In 1997 Robbie became a Tour rider, but as he pointed out the first
time I saw him since his return to Australia - just after an interview
for Optus Vision's Pedal Power program - the Elite season is so much
more than just the Tour. "People tend to forget that you're out there
racing for 10 months of the year," was how Robbie put it. "For
Australian fans, I can understand that they have such an obsession with
the Tour - it's the only event we ride overseas that they can follow in
the media. Still, it's frustrating."
When I spoke to him for this interview, Robbie was preparing himself for
a return to racing of the past, a local new year's track carnival...
Robbie McEwen: -
I'm racing a track carnival tonight. My club, the Gold Coast Cycling
Club, is holding their two-day track carnival. So I've pulled the track
bike out and dusted off the cob-webs for that and I'll have a go. I'll
ride some scratch races, point scores a wheel race and a KEIRIN!
Rob: - That should suit you nicely...
RM: - The keirin won't. Oh, the longer stuff won't be too bad.
I'm fit and I'm going all right. I raced a crit at Robina on the Gold Coast
- the new year's day Criterium. I was second to Jason Phillips. He stayed away
in front of a group. There was a group of four away in the last lap and
then he attacked them and we caught the rest of them and I got second.
It's hard for me there because there's a team of guys from John's Cycles
and they just got together and attacked one after the other and
eventually one got away.
It's still a good hit-out and part of the training. There's no UCI
points so it doesn't really matter does it?
Rob: - How's the kick coming on. Will we see you win a few crits at the
Bay Series?
RM: - We'll see. I reckon I can win a couple - I'm going pretty well. The
form is all right and I've been training quite hard and doing a lot more
on my own.
I'm in about the same condition [for the Bay Series] as last year, but
at the Bay crits last year I was going well because I came out feeling
good after the Perth Crits. I was going strong, but that's normal form
now. In the past I would have said, "Yeah, I'm flying!" but now that's
the sort of form you have to have before you go away because that's just
normal form in Europe: you have to be able to ride like that just to be
competitive and you just go up from there. You have to take it to a new
level.
Rob: - That must be awkward for you when you're topping everyone in
Australia and you have to go overseas and take a step up...
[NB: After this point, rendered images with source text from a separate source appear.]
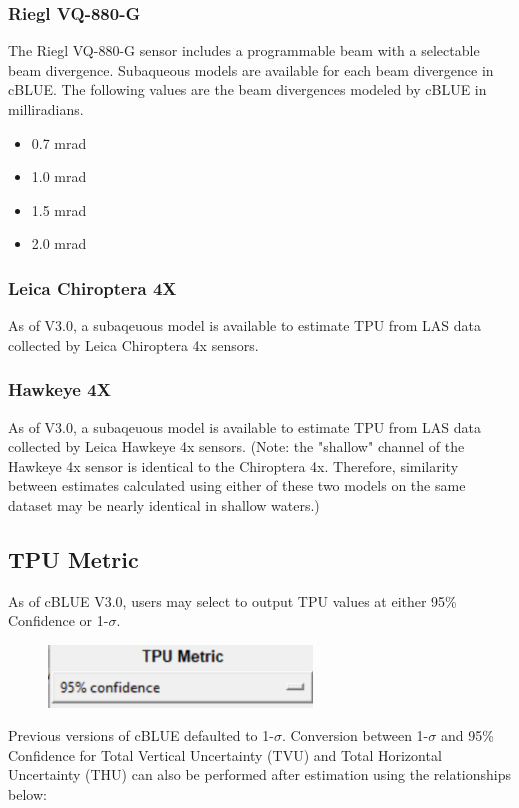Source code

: \documentclass[11pt, a4paper]{article}
\begin{document}
\subsubsection{Riegl VQ-880-G}
The Riegl VQ-880-G sensor includes a programmable beam with a selectable beam divergence. Subaqueous models are available for each beam divergence in cBLUE. The following values are the beam divergences modeled by cBLUE in milliradians.
\begin{itemize}
    \item 0.7 mrad
    \item 1.0 mrad
    \item 1.5 mrad
    \item 2.0 mrad
\end{itemize}
\subsubsection{Leica Chiroptera 4X}
As of V3.0, a subaqeuous model is available to estimate TPU from LAS data collected by Leica Chiroptera 4x sensors.

\subsubsection{Hawkeye 4X}
As of V3.0, a subaqeuous model is available to estimate TPU from LAS data collected by Leica Hawkeye 4x sensors. (Note: the "shallow" channel of the Hawkeye 4x sensor is identical to the Chiroptera 4x. Therefore, similarity between estimates calculated using either of these two models on the same dataset may be nearly identical in shallow waters.)

\subsection{TPU Metric}
As of cBLUE V3.0, users may select to output TPU values at either 95\% Confidence or 1-$\sigma$. 

\begin{figure}[H]
    \centering
    \includegraphics[width=7cm]{figs/metric.png}
\end{figure}

Previous versions of cBLUE defaulted to 1-$\sigma$. Conversion between 1-$\sigma$ and 95\% Confidence for Total Vertical Uncertainty (TVU) and Total Horizontal Uncertainty (THU) can also be performed after estimation using the relationships below:
\end{document}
RM: - Oh yeah, but you get there, you do longer racing, longer, harder
kilometres and you really try and peak for a couple of races. I go into
the early Spring races and I hope to be in good form for those races.
Say, Milan-San Remo, I reckon I can get through that race and get over
the last couple of climbs in the front and who knows? Erik Zabel won it
this year and about 50 guys got the finish for the sprint, so why not?
Rob: - If you had a pick of races you wanted to win, which would top your
list?
RM: - I'd say Paris-Tours at the end of the season, it just depends on how
I'm going. Then of course, stages in the Tour and any 2.1 race like Tour
de Suisse and Four Days of Dunkirk and Tirreno-Adriatico and maybe a few
races in Belgium like Gent-Wevelgem and Het Volk.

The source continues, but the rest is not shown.